Gary Schiappacasse swings and connects solidly with the ball.
The Vernon Hills man runs to first only to hear, "Striker is out on the bounce, runner takes second, only one hand."
Contact information ( * required )
He jogs back toward the bales of hay that serve as his team's bench.
"Nice hit, professor," one teammate says. "Way to advance the runner, professor," says another.
If it doesn't look or sound exactly like what you'd hear at a Cubs or White Sox game, it's because Schiappacasse's team, the Chicago Salmon, is based on a vintage 1858 base ball (two words back then) squad that plays according to rules from the Civil War era.
Made up of players ranging in age from 16 to Schiappacasse's 64, the team of re-enactors includes both men and women who dress and act like players from more than a century ago.
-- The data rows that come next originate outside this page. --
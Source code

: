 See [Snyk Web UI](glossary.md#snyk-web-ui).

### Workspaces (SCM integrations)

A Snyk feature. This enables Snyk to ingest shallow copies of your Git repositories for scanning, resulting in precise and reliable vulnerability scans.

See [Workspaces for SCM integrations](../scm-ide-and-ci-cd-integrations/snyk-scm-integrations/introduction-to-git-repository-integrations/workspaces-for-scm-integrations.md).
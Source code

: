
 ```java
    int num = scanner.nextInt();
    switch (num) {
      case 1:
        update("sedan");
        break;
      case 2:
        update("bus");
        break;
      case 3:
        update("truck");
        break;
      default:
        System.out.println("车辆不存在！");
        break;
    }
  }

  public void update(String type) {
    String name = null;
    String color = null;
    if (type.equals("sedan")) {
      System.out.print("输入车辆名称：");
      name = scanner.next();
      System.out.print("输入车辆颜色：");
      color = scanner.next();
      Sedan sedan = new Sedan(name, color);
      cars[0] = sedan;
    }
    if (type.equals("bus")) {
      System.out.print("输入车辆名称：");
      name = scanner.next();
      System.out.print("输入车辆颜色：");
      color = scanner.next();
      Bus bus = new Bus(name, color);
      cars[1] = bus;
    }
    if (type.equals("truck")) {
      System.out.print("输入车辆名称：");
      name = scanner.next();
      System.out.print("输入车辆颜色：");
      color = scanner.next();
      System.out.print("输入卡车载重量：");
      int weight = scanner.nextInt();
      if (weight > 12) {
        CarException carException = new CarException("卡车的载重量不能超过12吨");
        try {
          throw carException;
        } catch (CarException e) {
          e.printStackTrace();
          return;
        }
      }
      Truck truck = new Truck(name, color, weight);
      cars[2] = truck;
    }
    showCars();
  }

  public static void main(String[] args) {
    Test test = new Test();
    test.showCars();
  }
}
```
Their equipment is based on what was in vogue in the mid-1800s and their nicknames have their roots from that same era.
Schiappacasse has been with the Salmon for 15 years and now serves as both a player and coach.
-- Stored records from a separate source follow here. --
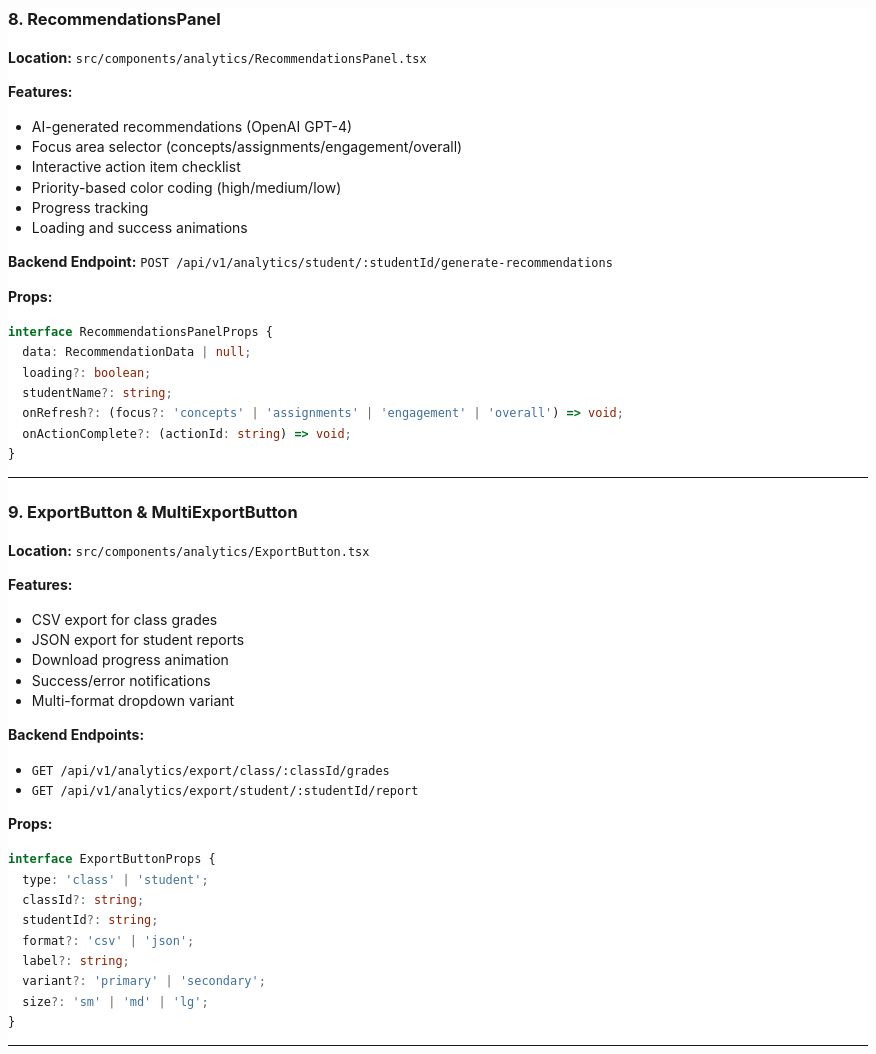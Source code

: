 ### 8. **RecommendationsPanel**
**Location:** `src/components/analytics/RecommendationsPanel.tsx`

**Features:**
- AI-generated recommendations (OpenAI GPT-4)
- Focus area selector (concepts/assignments/engagement/overall)
- Interactive action item checklist
- Priority-based color coding (high/medium/low)
- Progress tracking
- Loading and success animations

**Backend Endpoint:** `POST /api/v1/analytics/student/:studentId/generate-recommendations`

**Props:**
```typescript
interface RecommendationsPanelProps {
  data: RecommendationData | null;
  loading?: boolean;
  studentName?: string;
  onRefresh?: (focus?: 'concepts' | 'assignments' | 'engagement' | 'overall') => void;
  onActionComplete?: (actionId: string) => void;
}
```

---

### 9. **ExportButton & MultiExportButton**
**Location:** `src/components/analytics/ExportButton.tsx`

**Features:**
- CSV export for class grades
- JSON export for student reports
- Download progress animation
- Success/error notifications
- Multi-format dropdown variant

**Backend Endpoints:**
- `GET /api/v1/analytics/export/class/:classId/grades`
- `GET /api/v1/analytics/export/student/:studentId/report`

**Props:**
```typescript
interface ExportButtonProps {
  type: 'class' | 'student';
  classId?: string;
  studentId?: string;
  format?: 'csv' | 'json';
  label?: string;
  variant?: 'primary' | 'secondary';
  size?: 'sm' | 'md' | 'lg';
}
```

---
The team is a part of the Vintage Base Ball Association, a national association for vintage teams. The Salmon travels around the Midwest.
Schiappacasse's "career" started innocently enough when he went to watch his brother-in-law play in a vintage game. But when another player got hurt, Schiappacasse was asked to join in.
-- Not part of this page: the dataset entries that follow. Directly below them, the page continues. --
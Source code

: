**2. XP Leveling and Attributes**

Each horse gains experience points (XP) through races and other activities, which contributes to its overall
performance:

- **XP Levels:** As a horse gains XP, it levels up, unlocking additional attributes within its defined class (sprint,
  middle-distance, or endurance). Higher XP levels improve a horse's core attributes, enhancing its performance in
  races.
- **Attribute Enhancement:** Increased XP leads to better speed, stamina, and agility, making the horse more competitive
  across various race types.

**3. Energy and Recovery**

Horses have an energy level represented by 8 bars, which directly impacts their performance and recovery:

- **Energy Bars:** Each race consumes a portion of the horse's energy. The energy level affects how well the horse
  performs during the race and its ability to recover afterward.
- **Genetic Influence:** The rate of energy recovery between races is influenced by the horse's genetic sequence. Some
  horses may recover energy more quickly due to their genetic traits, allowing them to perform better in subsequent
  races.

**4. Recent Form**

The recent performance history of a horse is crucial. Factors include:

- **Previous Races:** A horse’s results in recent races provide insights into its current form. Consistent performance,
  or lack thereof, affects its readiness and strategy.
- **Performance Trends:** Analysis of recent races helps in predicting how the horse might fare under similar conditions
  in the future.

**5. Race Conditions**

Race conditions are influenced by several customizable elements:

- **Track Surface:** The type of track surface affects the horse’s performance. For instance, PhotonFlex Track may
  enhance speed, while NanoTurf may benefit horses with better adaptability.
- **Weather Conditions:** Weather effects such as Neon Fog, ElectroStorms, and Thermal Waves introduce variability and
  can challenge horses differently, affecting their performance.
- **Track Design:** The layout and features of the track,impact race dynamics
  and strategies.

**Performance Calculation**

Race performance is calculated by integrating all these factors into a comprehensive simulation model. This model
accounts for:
While his brother-in-law no longer plays, Schiappacasse is still at it. His son also plays on the team.
Of course, managing a team in 2013 -- even a vintage team -- is considerably different from it was in 1858.
"Initially it was just making sure people showed up and eventually I ended up managing the webpage, the Facebook page, buying equipment since we have no budget, and driving people to games," he says.
In addition, Schiappacasse also acts as an ambassador for the game. He spends time showing fans, or "cranks" as they're called in vintage vernacular, the balls and bats used in the game and explaining some of the different rules.
Both the ball and the bat are larger in vintage ball than in modern ball, for example, and some positions have different names: the shortstop is called the "rover," the catcher is the "behind" and the umpire is the "barrister."
The biggest difference, though, is how outs can be made.
"In vintage ball, it is bounce or fly out," Schiappacasse says. If the ball is caught on one bounce, the hitter, or striker, is out.
It's a rule Schiappacasse often has to explain to new fans and it can cause confusion even with the players. Such dilemmas are easily solved, though, and usually followed by good-natured ribbing.
"We tell people that we play as gentlemen, for the love of the game," Schiappacasse says. "We are re-enactors first and ballplayers second."